> **What the exercise asks**:
Reproduce all of the records exactly.

[Collected data entries]
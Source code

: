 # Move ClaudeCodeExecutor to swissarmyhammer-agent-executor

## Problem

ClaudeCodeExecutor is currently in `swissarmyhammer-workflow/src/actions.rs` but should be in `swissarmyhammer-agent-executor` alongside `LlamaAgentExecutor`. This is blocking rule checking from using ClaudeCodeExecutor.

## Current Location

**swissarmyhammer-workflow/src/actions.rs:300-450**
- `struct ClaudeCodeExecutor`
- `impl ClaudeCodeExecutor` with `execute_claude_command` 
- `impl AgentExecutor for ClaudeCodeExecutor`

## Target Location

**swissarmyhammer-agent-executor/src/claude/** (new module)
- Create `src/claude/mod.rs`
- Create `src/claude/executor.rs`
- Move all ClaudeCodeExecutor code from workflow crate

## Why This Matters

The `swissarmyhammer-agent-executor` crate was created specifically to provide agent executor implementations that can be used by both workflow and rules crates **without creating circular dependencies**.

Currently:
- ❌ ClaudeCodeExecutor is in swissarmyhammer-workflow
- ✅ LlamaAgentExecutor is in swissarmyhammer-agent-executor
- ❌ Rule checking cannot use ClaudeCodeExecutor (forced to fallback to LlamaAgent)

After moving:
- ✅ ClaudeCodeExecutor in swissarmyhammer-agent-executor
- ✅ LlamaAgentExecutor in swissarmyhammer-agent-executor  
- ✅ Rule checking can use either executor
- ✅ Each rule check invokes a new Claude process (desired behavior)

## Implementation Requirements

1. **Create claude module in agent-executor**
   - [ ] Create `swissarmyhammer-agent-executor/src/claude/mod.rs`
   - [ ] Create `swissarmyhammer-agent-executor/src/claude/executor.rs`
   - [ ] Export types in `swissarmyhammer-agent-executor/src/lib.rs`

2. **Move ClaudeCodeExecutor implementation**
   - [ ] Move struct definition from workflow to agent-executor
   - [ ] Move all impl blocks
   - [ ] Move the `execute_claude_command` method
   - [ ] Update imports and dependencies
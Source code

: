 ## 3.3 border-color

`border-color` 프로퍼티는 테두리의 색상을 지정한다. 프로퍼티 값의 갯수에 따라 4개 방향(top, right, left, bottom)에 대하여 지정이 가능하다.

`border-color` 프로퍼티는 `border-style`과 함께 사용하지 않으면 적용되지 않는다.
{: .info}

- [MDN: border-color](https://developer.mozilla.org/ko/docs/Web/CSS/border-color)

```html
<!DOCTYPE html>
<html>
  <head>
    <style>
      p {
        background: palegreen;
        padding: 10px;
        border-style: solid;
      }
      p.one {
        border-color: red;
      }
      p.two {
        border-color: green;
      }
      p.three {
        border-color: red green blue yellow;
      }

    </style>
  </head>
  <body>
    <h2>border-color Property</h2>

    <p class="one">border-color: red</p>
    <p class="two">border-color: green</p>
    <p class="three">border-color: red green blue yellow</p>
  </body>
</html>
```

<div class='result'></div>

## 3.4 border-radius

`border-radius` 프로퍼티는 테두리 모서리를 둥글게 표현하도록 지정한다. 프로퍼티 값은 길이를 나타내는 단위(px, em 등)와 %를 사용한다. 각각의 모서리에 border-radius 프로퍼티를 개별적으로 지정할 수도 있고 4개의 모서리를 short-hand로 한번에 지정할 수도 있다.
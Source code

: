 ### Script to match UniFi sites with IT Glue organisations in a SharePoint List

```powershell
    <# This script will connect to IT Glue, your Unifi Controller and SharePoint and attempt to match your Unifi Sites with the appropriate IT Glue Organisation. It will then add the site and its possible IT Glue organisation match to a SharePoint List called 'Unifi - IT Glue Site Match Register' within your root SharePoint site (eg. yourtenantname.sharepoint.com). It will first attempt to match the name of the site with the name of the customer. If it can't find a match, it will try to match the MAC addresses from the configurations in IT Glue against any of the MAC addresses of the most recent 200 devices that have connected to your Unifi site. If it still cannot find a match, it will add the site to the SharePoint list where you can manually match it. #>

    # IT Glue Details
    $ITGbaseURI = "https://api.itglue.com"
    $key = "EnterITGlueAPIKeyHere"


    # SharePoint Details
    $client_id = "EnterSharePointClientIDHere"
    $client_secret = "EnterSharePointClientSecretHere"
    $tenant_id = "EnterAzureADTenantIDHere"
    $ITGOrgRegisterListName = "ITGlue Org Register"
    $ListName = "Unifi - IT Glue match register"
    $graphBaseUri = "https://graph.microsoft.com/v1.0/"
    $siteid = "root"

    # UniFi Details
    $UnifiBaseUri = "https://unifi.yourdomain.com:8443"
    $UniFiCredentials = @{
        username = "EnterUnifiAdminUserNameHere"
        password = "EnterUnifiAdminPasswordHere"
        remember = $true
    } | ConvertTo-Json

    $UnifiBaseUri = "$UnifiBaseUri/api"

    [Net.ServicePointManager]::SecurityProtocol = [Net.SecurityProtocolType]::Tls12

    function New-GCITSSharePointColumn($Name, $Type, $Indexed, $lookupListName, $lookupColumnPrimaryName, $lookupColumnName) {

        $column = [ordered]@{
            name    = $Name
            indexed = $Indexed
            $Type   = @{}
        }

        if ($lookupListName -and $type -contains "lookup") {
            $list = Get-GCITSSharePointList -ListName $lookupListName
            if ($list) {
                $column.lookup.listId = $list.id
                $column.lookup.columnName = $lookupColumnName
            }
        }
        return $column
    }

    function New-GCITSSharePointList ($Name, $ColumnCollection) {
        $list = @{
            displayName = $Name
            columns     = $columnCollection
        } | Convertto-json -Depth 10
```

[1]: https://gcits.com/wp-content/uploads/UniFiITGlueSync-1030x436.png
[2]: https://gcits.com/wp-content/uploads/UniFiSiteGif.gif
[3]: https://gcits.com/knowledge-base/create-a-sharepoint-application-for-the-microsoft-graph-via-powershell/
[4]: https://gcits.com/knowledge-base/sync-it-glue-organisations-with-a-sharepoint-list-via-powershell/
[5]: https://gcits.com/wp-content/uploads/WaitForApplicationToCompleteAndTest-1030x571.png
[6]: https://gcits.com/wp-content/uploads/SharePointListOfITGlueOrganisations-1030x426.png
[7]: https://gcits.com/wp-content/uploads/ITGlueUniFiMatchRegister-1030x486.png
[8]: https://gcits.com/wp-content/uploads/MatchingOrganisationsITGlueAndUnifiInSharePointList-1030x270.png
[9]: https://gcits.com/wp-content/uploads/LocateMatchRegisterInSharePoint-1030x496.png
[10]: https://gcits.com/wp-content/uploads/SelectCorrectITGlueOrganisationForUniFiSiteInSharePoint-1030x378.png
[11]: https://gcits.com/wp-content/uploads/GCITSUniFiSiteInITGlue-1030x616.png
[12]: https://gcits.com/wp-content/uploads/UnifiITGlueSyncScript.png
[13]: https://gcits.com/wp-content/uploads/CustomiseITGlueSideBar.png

> **Task solution**:
Source code

: # Move ClaudeCodeExecutor to swissarmyhammer-agent-executor

## Problem

ClaudeCodeExecutor is currently in `swissarmyhammer-workflow/src/actions.rs` but should be in `swissarmyhammer-agent-executor` alongside `LlamaAgentExecutor`. This is blocking rule checking from using ClaudeCodeExecutor.

## Current Location

**swissarmyhammer-workflow/src/actions.rs:300-450**
- `struct ClaudeCodeExecutor`
- `impl ClaudeCodeExecutor` with `execute_claude_command` 
- `impl AgentExecutor for ClaudeCodeExecutor`

## Target Location

**swissarmyhammer-agent-executor/src/claude/** (new module)
- Create `src/claude/mod.rs`
- Create `src/claude/executor.rs`
- Move all ClaudeCodeExecutor code from workflow crate

## Why This Matters

The `swissarmyhammer-agent-executor` crate was created specifically to provide agent executor implementations that can be used by both workflow and rules crates **without creating circular dependencies**.

Currently:
- ❌ ClaudeCodeExecutor is in swissarmyhammer-workflow
- ✅ LlamaAgentExecutor is in swissarmyhammer-agent-executor
- ❌ Rule checking cannot use ClaudeCodeExecutor (forced to fallback to LlamaAgent)

After moving:
- ✅ ClaudeCodeExecutor in swissarmyhammer-agent-executor
- ✅ LlamaAgentExecutor in swissarmyhammer-agent-executor  
- ✅ Rule checking can use either executor
- ✅ Each rule check invokes a new Claude process (desired behavior)

## Implementation Requirements

1. **Create claude module in agent-executor**
   - [ ] Create `swissarmyhammer-agent-executor/src/claude/mod.rs`
   - [ ] Create `swissarmyhammer-agent-executor/src/claude/executor.rs`
   - [ ] Export types in `swissarmyhammer-agent-executor/src/lib.rs`

2. **Move ClaudeCodeExecutor implementation**
   - [ ] Move struct definition from workflow to agent-executor
   - [ ] Move all impl blocks
   - [ ] Move the `execute_claude_command` method
   - [ ] Update imports and dependencies
Source code

: ## 3.3 border-color

`border-color` 프로퍼티는 테두리의 색상을 지정한다. 프로퍼티 값의 갯수에 따라 4개 방향(top, right, left, bottom)에 대하여 지정이 가능하다.

`border-color` 프로퍼티는 `border-style`과 함께 사용하지 않으면 적용되지 않는다.
{: .info}

- [MDN: border-color](https://developer.mozilla.org/ko/docs/Web/CSS/border-color)

```html
<!DOCTYPE html>
<html>
  <head>
    <style>
      p {
        background: palegreen;
        padding: 10px;
        border-style: solid;
      }
      p.one {
        border-color: red;
      }
      p.two {
        border-color: green;
      }
      p.three {
        border-color: red green blue yellow;
      }

    </style>
  </head>
  <body>
    <h2>border-color Property</h2>

    <p class="one">border-color: red</p>
    <p class="two">border-color: green</p>
    <p class="three">border-color: red green blue yellow</p>
  </body>
</html>
```

<div class='result'></div>

## 3.4 border-radius

`border-radius` 프로퍼티는 테두리 모서리를 둥글게 표현하도록 지정한다. 프로퍼티 값은 길이를 나타내는 단위(px, em 등)와 %를 사용한다. 각각의 모서리에 border-radius 프로퍼티를 개별적으로 지정할 수도 있고 4개의 모서리를 short-hand로 한번에 지정할 수도 있다.
Source code

: ### Script to match UniFi sites with IT Glue organisations in a SharePoint List

```powershell
    <# This script will connect to IT Glue, your Unifi Controller and SharePoint and attempt to match your Unifi Sites with the appropriate IT Glue Organisation. It will then add the site and its possible IT Glue organisation match to a SharePoint List called 'Unifi - IT Glue Site Match Register' within your root SharePoint site (eg. yourtenantname.sharepoint.com). It will first attempt to match the name of the site with the name of the customer. If it can't find a match, it will try to match the MAC addresses from the configurations in IT Glue against any of the MAC addresses of the most recent 200 devices that have connected to your Unifi site. If it still cannot find a match, it will add the site to the SharePoint list where you can manually match it. #>

    # IT Glue Details
    $ITGbaseURI = "https://api.itglue.com"
    $key = "EnterITGlueAPIKeyHere"


    # SharePoint Details
    $client_id = "EnterSharePointClientIDHere"
    $client_secret = "EnterSharePointClientSecretHere"
    $tenant_id = "EnterAzureADTenantIDHere"
    $ITGOrgRegisterListName = "ITGlue Org Register"
    $ListName = "Unifi - IT Glue match register"
    $graphBaseUri = "https://graph.microsoft.com/v1.0/"
    $siteid = "root"

    # UniFi Details
    $UnifiBaseUri = "https://unifi.yourdomain.com:8443"
    $UniFiCredentials = @{
        username = "EnterUnifiAdminUserNameHere"
        password = "EnterUnifiAdminPasswordHere"
        remember = $true
    } | ConvertTo-Json

    $UnifiBaseUri = "$UnifiBaseUri/api"

    [Net.ServicePointManager]::SecurityProtocol = [Net.SecurityProtocolType]::Tls12

    function New-GCITSSharePointColumn($Name, $Type, $Indexed, $lookupListName, $lookupColumnPrimaryName, $lookupColumnName) {

        $column = [ordered]@{
            name    = $Name
            indexed = $Indexed
            $Type   = @{}
        }

        if ($lookupListName -and $type -contains "lookup") {
            $list = Get-GCITSSharePointList -ListName $lookupListName
            if ($list) {
                $column.lookup.listId = $list.id
                $column.lookup.columnName = $lookupColumnName
            }
        }
        return $column
    }

    function New-GCITSSharePointList ($Name, $ColumnCollection) {
        $list = @{
            displayName = $Name
            columns     = $columnCollection
        } | Convertto-json -Depth 10
```

[1]: https://gcits.com/wp-content/uploads/UniFiITGlueSync-1030x436.png
[2]: https://gcits.com/wp-content/uploads/UniFiSiteGif.gif
[3]: https://gcits.com/knowledge-base/create-a-sharepoint-application-for-the-microsoft-graph-via-powershell/
[4]: https://gcits.com/knowledge-base/sync-it-glue-organisations-with-a-sharepoint-list-via-powershell/
[5]: https://gcits.com/wp-content/uploads/WaitForApplicationToCompleteAndTest-1030x571.png
[6]: https://gcits.com/wp-content/uploads/SharePointListOfITGlueOrganisations-1030x426.png
[7]: https://gcits.com/wp-content/uploads/ITGlueUniFiMatchRegister-1030x486.png
[8]: https://gcits.com/wp-content/uploads/MatchingOrganisationsITGlueAndUnifiInSharePointList-1030x270.png
[9]: https://gcits.com/wp-content/uploads/LocateMatchRegisterInSharePoint-1030x496.png
[10]: https://gcits.com/wp-content/uploads/SelectCorrectITGlueOrganisationForUniFiSiteInSharePoint-1030x378.png
[11]: https://gcits.com/wp-content/uploads/GCITSUniFiSiteInITGlue-1030x616.png
[12]: https://gcits.com/wp-content/uploads/UnifiITGlueSyncScript.png
[13]: https://gcits.com/wp-content/uploads/CustomiseITGlueSideBar.png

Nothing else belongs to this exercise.